Time Period | 3 Months [change] |
Direction | Moves Together |
Strength | Weak |
Accuracy | 93.75% |
Values | Daily Returns |
AVerMedia Technologies vs. Cathay Financial Holding
Performance |
Timeline |
AVerMedia Technologies |
Risk-Adjusted Performance
0 of 100
Weak | Strong |
OK
Cathay Financial Holding |
Risk-Adjusted Performance
0 of 100
Weak | Strong |
OK
AVerMedia Technologies and Cathay Financial Volatility Contrast
Predicted Return Density |
Returns |
Pair Trading with AVerMedia Technologies and Cathay Financial
The main advantage of trading using opposite AVerMedia Technologies and Cathay Financial positions is that it hedges away some unsystematic risk. Because of two separate transactions, even if AVerMedia Technologies position performs unexpectedly, Cathay Financial can make up some of the losses.
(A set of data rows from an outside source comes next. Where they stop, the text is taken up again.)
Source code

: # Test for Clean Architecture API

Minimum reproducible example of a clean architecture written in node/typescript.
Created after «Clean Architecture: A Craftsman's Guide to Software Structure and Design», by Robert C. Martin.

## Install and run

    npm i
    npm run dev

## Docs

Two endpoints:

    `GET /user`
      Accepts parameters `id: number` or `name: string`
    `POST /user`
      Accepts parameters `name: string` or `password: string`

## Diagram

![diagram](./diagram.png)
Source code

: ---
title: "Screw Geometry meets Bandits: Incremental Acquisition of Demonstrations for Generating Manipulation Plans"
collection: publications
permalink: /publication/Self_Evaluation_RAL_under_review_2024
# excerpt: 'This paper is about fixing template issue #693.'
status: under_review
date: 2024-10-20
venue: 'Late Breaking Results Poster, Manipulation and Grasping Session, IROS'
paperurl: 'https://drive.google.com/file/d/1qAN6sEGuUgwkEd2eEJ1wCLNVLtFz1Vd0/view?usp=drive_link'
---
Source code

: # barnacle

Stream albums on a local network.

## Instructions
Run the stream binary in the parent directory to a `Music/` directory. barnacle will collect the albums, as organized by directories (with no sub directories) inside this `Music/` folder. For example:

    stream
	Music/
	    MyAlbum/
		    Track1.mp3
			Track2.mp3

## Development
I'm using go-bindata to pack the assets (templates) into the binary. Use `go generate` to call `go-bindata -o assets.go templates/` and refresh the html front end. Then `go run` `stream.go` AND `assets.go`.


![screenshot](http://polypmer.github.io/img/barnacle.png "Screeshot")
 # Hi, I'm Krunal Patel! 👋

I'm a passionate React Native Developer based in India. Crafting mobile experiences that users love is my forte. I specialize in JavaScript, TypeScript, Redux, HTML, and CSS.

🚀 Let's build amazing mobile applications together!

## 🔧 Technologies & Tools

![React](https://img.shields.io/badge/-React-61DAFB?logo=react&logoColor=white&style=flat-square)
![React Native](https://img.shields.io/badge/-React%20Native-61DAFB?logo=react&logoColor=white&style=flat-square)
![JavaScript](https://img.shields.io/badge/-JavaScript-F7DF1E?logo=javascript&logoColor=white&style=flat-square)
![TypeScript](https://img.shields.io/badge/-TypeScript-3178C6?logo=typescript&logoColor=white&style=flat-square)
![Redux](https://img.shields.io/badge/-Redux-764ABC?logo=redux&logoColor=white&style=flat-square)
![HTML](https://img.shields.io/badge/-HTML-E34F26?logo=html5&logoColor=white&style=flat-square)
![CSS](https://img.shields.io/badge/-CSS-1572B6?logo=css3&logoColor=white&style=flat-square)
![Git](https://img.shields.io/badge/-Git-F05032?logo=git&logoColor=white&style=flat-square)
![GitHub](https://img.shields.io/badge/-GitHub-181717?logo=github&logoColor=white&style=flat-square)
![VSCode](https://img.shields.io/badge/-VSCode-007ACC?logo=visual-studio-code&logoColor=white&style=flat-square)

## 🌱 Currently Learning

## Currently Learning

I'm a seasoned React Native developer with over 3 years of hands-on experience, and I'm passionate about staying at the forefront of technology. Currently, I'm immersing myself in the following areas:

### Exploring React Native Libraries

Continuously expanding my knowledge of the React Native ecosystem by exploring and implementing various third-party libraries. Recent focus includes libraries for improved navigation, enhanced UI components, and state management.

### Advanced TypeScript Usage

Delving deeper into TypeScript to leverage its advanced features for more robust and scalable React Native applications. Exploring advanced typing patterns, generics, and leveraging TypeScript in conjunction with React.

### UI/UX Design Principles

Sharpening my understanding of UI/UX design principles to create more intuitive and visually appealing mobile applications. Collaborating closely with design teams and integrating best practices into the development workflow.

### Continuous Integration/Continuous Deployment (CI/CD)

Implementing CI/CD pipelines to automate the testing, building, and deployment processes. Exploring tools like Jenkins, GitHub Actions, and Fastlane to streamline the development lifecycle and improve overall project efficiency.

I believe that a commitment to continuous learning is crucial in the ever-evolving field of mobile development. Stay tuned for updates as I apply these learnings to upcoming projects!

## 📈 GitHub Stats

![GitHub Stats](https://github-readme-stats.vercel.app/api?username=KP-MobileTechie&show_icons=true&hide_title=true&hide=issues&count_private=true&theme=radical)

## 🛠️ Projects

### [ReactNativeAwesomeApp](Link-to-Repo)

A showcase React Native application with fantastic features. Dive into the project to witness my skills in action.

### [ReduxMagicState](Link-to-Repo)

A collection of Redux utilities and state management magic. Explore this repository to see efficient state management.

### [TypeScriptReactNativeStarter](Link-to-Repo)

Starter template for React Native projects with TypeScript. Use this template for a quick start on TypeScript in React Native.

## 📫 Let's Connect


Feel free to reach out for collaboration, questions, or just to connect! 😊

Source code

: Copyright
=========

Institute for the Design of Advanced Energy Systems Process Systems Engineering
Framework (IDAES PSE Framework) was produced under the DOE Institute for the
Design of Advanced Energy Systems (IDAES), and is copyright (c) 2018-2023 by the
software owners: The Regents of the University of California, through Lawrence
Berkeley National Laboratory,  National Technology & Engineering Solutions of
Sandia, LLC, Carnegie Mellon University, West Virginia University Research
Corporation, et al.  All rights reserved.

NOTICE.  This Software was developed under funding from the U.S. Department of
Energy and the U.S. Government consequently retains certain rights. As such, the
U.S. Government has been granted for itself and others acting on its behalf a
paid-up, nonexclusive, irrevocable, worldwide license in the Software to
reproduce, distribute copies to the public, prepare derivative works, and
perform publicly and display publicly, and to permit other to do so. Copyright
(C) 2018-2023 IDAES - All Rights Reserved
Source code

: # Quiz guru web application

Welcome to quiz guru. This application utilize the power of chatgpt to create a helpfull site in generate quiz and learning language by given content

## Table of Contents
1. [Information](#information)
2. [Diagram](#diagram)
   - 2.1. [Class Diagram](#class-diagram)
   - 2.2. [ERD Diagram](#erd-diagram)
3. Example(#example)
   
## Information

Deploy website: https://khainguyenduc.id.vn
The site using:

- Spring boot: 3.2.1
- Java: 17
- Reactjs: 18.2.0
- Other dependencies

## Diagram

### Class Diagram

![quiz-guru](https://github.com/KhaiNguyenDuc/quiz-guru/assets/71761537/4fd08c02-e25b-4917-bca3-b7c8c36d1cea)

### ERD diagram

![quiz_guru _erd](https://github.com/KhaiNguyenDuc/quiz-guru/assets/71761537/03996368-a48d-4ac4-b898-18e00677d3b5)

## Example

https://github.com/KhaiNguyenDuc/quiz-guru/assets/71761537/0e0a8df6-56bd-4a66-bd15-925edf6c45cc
Pair trading also minimizes risk from directional movements in the market. For example, if an entire industry or sector drops because of unexpected headlines, the short position in Cathay Financial will offset losses from the drop in Cathay Financial's long position.The idea behind AVerMedia Technologies and Cathay Financial Holding pairs trading is to make the combined position market-neutral, meaning the overall market's direction will not affect its win or loss (or potential downside or upside). This can be achieved by designing a pairs trade with two highly correlated stocks or equities that operate in a similar space or sector, making it possible to obtain profits through simple and relatively low-risk investment.Check out your portfolio center.Note that this page's information should be used as a complementary analysis to find the right mix of equity instruments to add to your existing portfolios or create a brand new portfolio. You can also try the My Watchlist Analysis module to analyze my current watchlist and to refresh optimization strategy. Macroaxis watchlist is based on self-learning algorithm to remember stocks you like.